Inhalt

VGH München, Urteil v. 20.05.2020 – 19 B 20.330
Titel:

Verwaltungsgerichte, Korrektur der Kostenentscheidung, Baugenehmigungsgebühr, Baugenehmigungsverfahren, Baukostenindex, Baugenehmigungsbescheid, Baugenehmigungsbehörde, Bundsverwaltungsgericht, Kostenverzeichnis, Kostenbescheid, Gebührenberechnung, Vermessungsgebühren, Vorläufige Vollstreckbarkeit, Benutzungsgebühren, Bauvorhaben, Befähigung zum Richteramt, Prozeßbevollmächtigter, Prozeßkostenhilfeverfahren, Eigenleistung, Schlußrechnung

Schlagworte:
Einverständniserklärung, Verwaltungsgerichtshof, mündliche Verhandlung, Kostenbescheid, Rechtsgrundlage, Baukosten, Baugenehmigungsgebühr
Vorinstanz:
VG München, Urteil vom 28.09.2016 – M 23 K 15.1412
Fundstelle:
BeckRS 2020, 63814

Tenor

I. Auf die Berufung des Beklagten wird das Urteil des Bayerischen Verwaltungsgerichts München vom 28. September 2016 aufgehoben und die Klage abgewiesen.
II. Der Kläger hat die Kosten des Verfahrens in beiden Rechtszügen zu tragen.
III. Die Kostenentscheidung ist vorläufig vollstreckbar.
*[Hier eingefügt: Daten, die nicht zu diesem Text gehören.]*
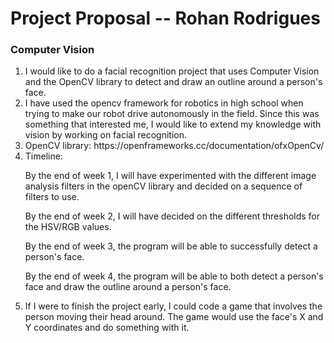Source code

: <!-- Write your proposal here! Make sure to use properly-formatted Markdown! -->

<h1>Project Proposal -- Rohan Rodrigues</h1>

<h3>Computer Vision</h3>

<ol>
    <li>I would like to do a facial recognition project that uses Computer Vision and the OpenCV library to detect and draw an outline around a person's face. </li>
    <li> I have used the opencv framework for robotics in high school when trying to make our robot drive autonomously in the field. Since this was something that interested me, I would like to extend my knowledge with vision by working on facial recognition.</li>
    <li>OpenCV library: https://openframeworks.cc/documentation/ofxOpenCv/</li>
    <li> Timeline:
        <p>By the end of week 1, I will have experimented with the different image analysis filters in the openCV library and decided on a sequence of filters to use.</p>
        <p>By the end of week 2, I will have decided on the different thresholds for the HSV/RGB values.</p>
        <p>By the end of week 3, the program will be able to successfully detect a person's face.</p>
        <p>By the end of week 4, the program will be able to both detect a person's face and draw the outline around a person's face.</p>
    </li>
    <li>If I were to finish the project early, I could code a game that involves the person moving their head around. The game would use the face's X and Y coordinates and do something with it. </li>
    
</ol>
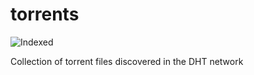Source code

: torrents 
========
![Indexed](https://img.shields.io/badge/indexed-55987-blue)

Collection of torrent files discovered in the DHT network
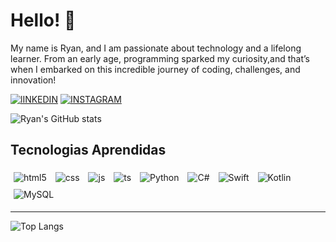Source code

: # **Hello**! 👋

My name is Ryan, and I am passionate about technology and a lifelong learner. From an early age, programming sparked my curiosity,and that’s when I embarked on this incredible journey of coding, challenges, and innovation!

[![lINKEDIN](https://img.shields.io/badge/LinkedIn-0077B5?style=for-the-badge&logo=linkedin&logoColor=white)](www.linkedin.com/in/FerRyan)
[![INSTAGRAM](https://img.shields.io/badge/Instagram-E4405F?style=for-the-badge&logo=instagram&logoColor=white)](www.linkedin.com/in/FerRyan)

![Ryan's GitHub stats](https://github-readme-stats.vercel.app/api?username=ferreiraryan&show_icons=true&theme=dracula)

## Tecnologias Aprendidas 
<img align="center" alt="html5" src="https://camo.githubusercontent.com/10c7a8fa2cf317cc7c4af6f13efac086a9f0ea010f0dfc746c94e5cde310b339/68747470733a2f2f696d672e736869656c64732e696f2f62616467652f48544d4c352d4533344632363f7374796c653d666f722d7468652d6261646765266c6f676f3d68746d6c35266c6f676f436f6c6f723d7768697465" style="padding: 5px;">
<img align="center" alt="css" src="https://camo.githubusercontent.com/001d4637c08910acf414f12a1682879a1f99867f6f9a3550f0541e7d03dd34a2/68747470733a2f2f696d672e736869656c64732e696f2f62616467652f435353332d3135373242363f7374796c653d666f722d7468652d6261646765266c6f676f3d63737333266c6f676f436f6c6f723d7768697465" style="padding: 5px;">
<img align="center" alt="js" src="https://camo.githubusercontent.com/b50d4b5449ac9bed0fc02238425fd56db93011d5019563595023ff0bb1a02162/68747470733a2f2f696d672e736869656c64732e696f2f62616467652f4a6176615363726970742d4637444631453f7374796c653d666f722d7468652d6261646765266c6f676f3d6a617661736372697074266c6f676f436f6c6f723d626c61636b" style="padding: 5px;">
<img align="center" alt="ts" src="https://camo.githubusercontent.com/8e77945348567678f7ac7879dfb294400492ed429d16392c98db21a7c00934d2/68747470733a2f2f696d672e736869656c64732e696f2f62616467652f547970655363726970742d3030374143433f7374796c653d666f722d7468652d6261646765266c6f676f3d74797065736372697074266c6f676f436f6c6f723d7768697465" style="padding: 5px;">
<img align="center" alt="Python" src="https://img.shields.io/badge/Python-3776AB?style=for-the-badge&logo=python&logoColor=white" style="padding: 5px;">
<img align="center" alt="C#" src="https://img.shields.io/badge/C%23-239120?style=for-the-badge&logo=c-sharp&logoColor=white" style="padding: 5px;">
<img align="center" alt="Swift" src="https://img.shields.io/badge/Swift-FA7343?style=for-the-badge&logo=swift&logoColor=white" style="padding: 5px;">
<img align="center" alt="Kotlin" src="https://img.shields.io/badge/Kotlin-0095D5?&style=for-the-badge&logo=kotlin&logoColor=white" style="padding: 5px;">
<img align="center" alt="MySQL" src="https://img.shields.io/badge/MySQL-00000F?style=for-the-badge&logo=mysql&logoColor=white" style="padding: 5px;">
</br>

----

![Top Langs](https://github-readme-stats.vercel.app/api/top-langs/?username=ferreiraryan&size_weight=0.5&count_weight=0.5)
Der Kläger kann die Vollstreckung durch Sicherheitsleistung oder Hinterlegung in Höhe des vollstreckbaren Betrages abwenden, wenn nicht de Beklagte vorher Sicherheit in gleicher Höhe leistet.
IV. Die Revision wird nicht zugelassen.

Tatbestand

1
Die Parteien streiten über die Höhe der Gebühren für die Vermessung des als „Anbau eines Wintergartens an ein Zweifamilienhaus“ in der D.-Straße 3 in M. (Fl.Nr. ... der Gemarkung P.) geplanten und mit Baugenehmigung vom 27. August 2012 genehmigten Bauvorhabens, das nach Realisierung des Bauvorhabens am 12. Februar 2015 abgemarkt und vermessen wurde.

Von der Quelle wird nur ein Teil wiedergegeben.